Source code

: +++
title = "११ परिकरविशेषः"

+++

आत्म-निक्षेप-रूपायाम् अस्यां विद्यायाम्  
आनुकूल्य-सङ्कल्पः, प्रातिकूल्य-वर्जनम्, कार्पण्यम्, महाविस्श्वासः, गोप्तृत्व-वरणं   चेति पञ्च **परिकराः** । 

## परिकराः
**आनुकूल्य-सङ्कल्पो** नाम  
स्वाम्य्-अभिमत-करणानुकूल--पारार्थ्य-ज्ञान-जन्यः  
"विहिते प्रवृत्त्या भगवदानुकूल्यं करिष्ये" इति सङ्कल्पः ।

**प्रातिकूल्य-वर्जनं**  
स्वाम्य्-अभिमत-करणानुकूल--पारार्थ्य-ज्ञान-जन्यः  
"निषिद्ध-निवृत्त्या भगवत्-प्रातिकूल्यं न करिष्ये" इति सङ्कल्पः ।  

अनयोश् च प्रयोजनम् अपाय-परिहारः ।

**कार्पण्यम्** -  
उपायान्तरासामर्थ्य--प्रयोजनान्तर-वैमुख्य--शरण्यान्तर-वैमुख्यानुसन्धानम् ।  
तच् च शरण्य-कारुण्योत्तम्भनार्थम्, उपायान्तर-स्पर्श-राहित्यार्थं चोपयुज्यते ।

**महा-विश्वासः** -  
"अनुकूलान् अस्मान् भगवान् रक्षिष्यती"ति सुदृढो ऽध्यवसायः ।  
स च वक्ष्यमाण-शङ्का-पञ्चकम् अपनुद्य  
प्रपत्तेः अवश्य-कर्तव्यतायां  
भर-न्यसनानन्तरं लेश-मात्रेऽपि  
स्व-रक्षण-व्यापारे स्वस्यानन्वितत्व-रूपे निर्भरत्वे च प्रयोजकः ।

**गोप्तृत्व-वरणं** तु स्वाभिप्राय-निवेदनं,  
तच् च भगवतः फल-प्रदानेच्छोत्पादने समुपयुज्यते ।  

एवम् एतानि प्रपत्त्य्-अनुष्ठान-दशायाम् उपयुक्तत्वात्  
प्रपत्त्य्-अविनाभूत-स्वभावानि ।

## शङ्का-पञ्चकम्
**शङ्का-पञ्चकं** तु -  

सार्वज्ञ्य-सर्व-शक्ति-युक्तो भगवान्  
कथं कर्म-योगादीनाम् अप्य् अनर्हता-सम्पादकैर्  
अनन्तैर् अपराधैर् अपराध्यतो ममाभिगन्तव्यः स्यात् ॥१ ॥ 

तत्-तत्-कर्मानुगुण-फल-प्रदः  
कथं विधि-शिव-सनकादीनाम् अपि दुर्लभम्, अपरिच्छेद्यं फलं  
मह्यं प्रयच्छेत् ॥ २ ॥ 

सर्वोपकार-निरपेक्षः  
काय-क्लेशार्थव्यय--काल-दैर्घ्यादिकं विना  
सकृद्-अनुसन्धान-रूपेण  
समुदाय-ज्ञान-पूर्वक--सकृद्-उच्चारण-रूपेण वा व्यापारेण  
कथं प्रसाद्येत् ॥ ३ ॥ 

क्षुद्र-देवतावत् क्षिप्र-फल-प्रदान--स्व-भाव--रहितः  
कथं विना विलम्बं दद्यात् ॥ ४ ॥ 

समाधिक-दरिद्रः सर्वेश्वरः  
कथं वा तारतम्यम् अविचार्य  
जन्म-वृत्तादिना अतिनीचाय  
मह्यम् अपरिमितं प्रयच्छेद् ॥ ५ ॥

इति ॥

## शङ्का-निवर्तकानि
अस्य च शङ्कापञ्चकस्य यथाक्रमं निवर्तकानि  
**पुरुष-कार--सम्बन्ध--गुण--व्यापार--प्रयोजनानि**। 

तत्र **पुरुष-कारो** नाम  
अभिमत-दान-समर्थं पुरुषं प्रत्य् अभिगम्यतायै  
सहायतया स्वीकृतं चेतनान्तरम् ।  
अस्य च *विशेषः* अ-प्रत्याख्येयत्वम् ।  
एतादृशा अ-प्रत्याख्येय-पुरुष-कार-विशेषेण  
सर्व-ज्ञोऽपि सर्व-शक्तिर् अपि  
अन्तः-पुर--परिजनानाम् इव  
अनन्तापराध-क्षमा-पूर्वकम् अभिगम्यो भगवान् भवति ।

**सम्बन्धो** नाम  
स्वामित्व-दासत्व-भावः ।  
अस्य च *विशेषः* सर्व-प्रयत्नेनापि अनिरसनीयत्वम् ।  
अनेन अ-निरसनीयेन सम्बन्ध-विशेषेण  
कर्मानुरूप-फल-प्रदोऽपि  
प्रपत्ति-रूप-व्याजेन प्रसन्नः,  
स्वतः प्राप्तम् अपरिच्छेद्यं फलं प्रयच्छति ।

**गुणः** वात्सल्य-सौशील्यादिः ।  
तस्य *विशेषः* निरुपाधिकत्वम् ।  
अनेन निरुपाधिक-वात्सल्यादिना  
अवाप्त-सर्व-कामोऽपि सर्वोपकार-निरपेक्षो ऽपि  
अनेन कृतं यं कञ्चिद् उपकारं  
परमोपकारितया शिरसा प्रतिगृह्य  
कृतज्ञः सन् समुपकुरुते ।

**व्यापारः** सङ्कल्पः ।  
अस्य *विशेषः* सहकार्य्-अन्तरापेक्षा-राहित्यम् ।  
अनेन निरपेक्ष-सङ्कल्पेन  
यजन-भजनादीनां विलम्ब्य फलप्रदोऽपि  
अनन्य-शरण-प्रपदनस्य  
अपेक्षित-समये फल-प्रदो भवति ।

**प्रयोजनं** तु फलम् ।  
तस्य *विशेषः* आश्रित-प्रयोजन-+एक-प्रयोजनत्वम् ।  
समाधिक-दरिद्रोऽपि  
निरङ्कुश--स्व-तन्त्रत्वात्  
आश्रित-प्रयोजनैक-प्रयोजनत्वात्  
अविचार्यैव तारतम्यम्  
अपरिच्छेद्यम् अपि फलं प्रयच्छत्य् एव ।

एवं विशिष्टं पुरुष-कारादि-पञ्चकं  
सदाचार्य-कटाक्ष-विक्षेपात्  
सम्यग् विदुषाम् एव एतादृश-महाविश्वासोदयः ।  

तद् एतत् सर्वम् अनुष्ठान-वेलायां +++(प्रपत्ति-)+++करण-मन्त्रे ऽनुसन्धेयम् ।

---

Task details:
Please set down each line of the records exactly as given.

Answer box:
Source code

: +++
title = "११ परिकरविशेषः"

+++

आत्म-निक्षेप-रूपायाम् अस्यां विद्यायाम्  
आनुकूल्य-सङ्कल्पः, प्रातिकूल्य-वर्जनम्, कार्पण्यम्, महाविस्श्वासः, गोप्तृत्व-वरणं   चेति पञ्च **परिकराः** । 

## परिकराः
**आनुकूल्य-सङ्कल्पो** नाम  
स्वाम्य्-अभिमत-करणानुकूल--पारार्थ्य-ज्ञान-जन्यः  
"विहिते प्रवृत्त्या भगवदानुकूल्यं करिष्ये" इति सङ्कल्पः ।

**प्रातिकूल्य-वर्जनं**  
स्वाम्य्-अभिमत-करणानुकूल--पारार्थ्य-ज्ञान-जन्यः  
"निषिद्ध-निवृत्त्या भगवत्-प्रातिकूल्यं न करिष्ये" इति सङ्कल्पः ।  

अनयोश् च प्रयोजनम् अपाय-परिहारः ।

**कार्पण्यम्** -  
उपायान्तरासामर्थ्य--प्रयोजनान्तर-वैमुख्य--शरण्यान्तर-वैमुख्यानुसन्धानम् ।  
तच् च शरण्य-कारुण्योत्तम्भनार्थम्, उपायान्तर-स्पर्श-राहित्यार्थं चोपयुज्यते ।

**महा-विश्वासः** -  
"अनुकूलान् अस्मान् भगवान् रक्षिष्यती"ति सुदृढो ऽध्यवसायः ।  
स च वक्ष्यमाण-शङ्का-पञ्चकम् अपनुद्य  
प्रपत्तेः अवश्य-कर्तव्यतायां  
भर-न्यसनानन्तरं लेश-मात्रेऽपि  
स्व-रक्षण-व्यापारे स्वस्यानन्वितत्व-रूपे निर्भरत्वे च प्रयोजकः ।

**गोप्तृत्व-वरणं** तु स्वाभिप्राय-निवेदनं,  
तच् च भगवतः फल-प्रदानेच्छोत्पादने समुपयुज्यते ।  

एवम् एतानि प्रपत्त्य्-अनुष्ठान-दशायाम् उपयुक्तत्वात्  
प्रपत्त्य्-अविनाभूत-स्वभावानि ।

## शङ्का-पञ्चकम्
**शङ्का-पञ्चकं** तु -  

सार्वज्ञ्य-सर्व-शक्ति-युक्तो भगवान्  
कथं कर्म-योगादीनाम् अप्य् अनर्हता-सम्पादकैर्  
अनन्तैर् अपराधैर् अपराध्यतो ममाभिगन्तव्यः स्यात् ॥१ ॥ 

तत्-तत्-कर्मानुगुण-फल-प्रदः  
कथं विधि-शिव-सनकादीनाम् अपि दुर्लभम्, अपरिच्छेद्यं फलं  
मह्यं प्रयच्छेत् ॥ २ ॥ 

सर्वोपकार-निरपेक्षः  
काय-क्लेशार्थव्यय--काल-दैर्घ्यादिकं विना  
सकृद्-अनुसन्धान-रूपेण  
समुदाय-ज्ञान-पूर्वक--सकृद्-उच्चारण-रूपेण वा व्यापारेण  
कथं प्रसाद्येत् ॥ ३ ॥ 

क्षुद्र-देवतावत् क्षिप्र-फल-प्रदान--स्व-भाव--रहितः  
कथं विना विलम्बं दद्यात् ॥ ४ ॥ 

समाधिक-दरिद्रः सर्वेश्वरः  
कथं वा तारतम्यम् अविचार्य  
जन्म-वृत्तादिना अतिनीचाय  
मह्यम् अपरिमितं प्रयच्छेद् ॥ ५ ॥

इति ॥

## शङ्का-निवर्तकानि
अस्य च शङ्कापञ्चकस्य यथाक्रमं निवर्तकानि  
**पुरुष-कार--सम्बन्ध--गुण--व्यापार--प्रयोजनानि**। 

तत्र **पुरुष-कारो** नाम  
अभिमत-दान-समर्थं पुरुषं प्रत्य् अभिगम्यतायै  
सहायतया स्वीकृतं चेतनान्तरम् ।  
अस्य च *विशेषः* अ-प्रत्याख्येयत्वम् ।  
एतादृशा अ-प्रत्याख्येय-पुरुष-कार-विशेषेण  
सर्व-ज्ञोऽपि सर्व-शक्तिर् अपि  
अन्तः-पुर--परिजनानाम् इव  
अनन्तापराध-क्षमा-पूर्वकम् अभिगम्यो भगवान् भवति ।

**सम्बन्धो** नाम  
स्वामित्व-दासत्व-भावः ।  
अस्य च *विशेषः* सर्व-प्रयत्नेनापि अनिरसनीयत्वम् ।  
अनेन अ-निरसनीयेन सम्बन्ध-विशेषेण  
कर्मानुरूप-फल-प्रदोऽपि  
प्रपत्ति-रूप-व्याजेन प्रसन्नः,  
स्वतः प्राप्तम् अपरिच्छेद्यं फलं प्रयच्छति ।

**गुणः** वात्सल्य-सौशील्यादिः ।  
तस्य *विशेषः* निरुपाधिकत्वम् ।  
अनेन निरुपाधिक-वात्सल्यादिना  
अवाप्त-सर्व-कामोऽपि सर्वोपकार-निरपेक्षो ऽपि  
अनेन कृतं यं कञ्चिद् उपकारं  
परमोपकारितया शिरसा प्रतिगृह्य  
कृतज्ञः सन् समुपकुरुते ।

**व्यापारः** सङ्कल्पः ।  
अस्य *विशेषः* सहकार्य्-अन्तरापेक्षा-राहित्यम् ।  
अनेन निरपेक्ष-सङ्कल्पेन  
यजन-भजनादीनां विलम्ब्य फलप्रदोऽपि  
अनन्य-शरण-प्रपदनस्य  
अपेक्षित-समये फल-प्रदो भवति ।

**प्रयोजनं** तु फलम् ।  
तस्य *विशेषः* आश्रित-प्रयोजन-+एक-प्रयोजनत्वम् ।  
समाधिक-दरिद्रोऽपि  
निरङ्कुश--स्व-तन्त्रत्वात्  
आश्रित-प्रयोजनैक-प्रयोजनत्वात्  
अविचार्यैव तारतम्यम्  
अपरिच्छेद्यम् अपि फलं प्रयच्छत्य् एव ।

एवं विशिष्टं पुरुष-कारादि-पञ्चकं  
सदाचार्य-कटाक्ष-विक्षेपात्  
सम्यग् विदुषाम् एव एतादृश-महाविश्वासोदयः ।  

तद् एतत् सर्वम् अनुष्ठान-वेलायां +++(प्रपत्ति-)+++करण-मन्त्रे ऽनुसन्धेयम् ।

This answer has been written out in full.